Check each line of the material below, and copy it if it holds the string "users".
*** Begin section ***
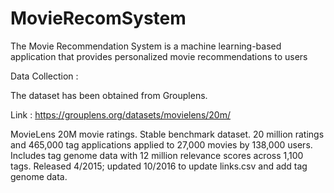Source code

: # MovieRecomSystem
The Movie Recommendation System is a machine learning-based application that provides personalized movie recommendations to users


Data Collection :

The dataset has been obtained from Grouplens.

Link : https://grouplens.org/datasets/movielens/20m/

MovieLens 20M movie ratings. Stable benchmark dataset. 20 million ratings and 465,000 tag applications applied to 27,000 movies by 138,000 users. Includes tag genome data with 12 million relevance scores across 1,100 tags. Released 4/2015; updated 10/2016 to update links.csv and add tag genome data.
*** End section ***
• [PROBLEM SOLUTION]:
The Movie Recommendation System is a machine learning-based application that provides personalized movie recommendations to users
MovieLens 20M movie ratings. Stable benchmark dataset. 20 million ratings and 465,000 tag applications applied to 27,000 movies by 138,000 users. Includes tag genome data with 12 million relevance scores across 1,100 tags. Released 4/2015; updated 10/2016 to update links.csv and add tag genome data.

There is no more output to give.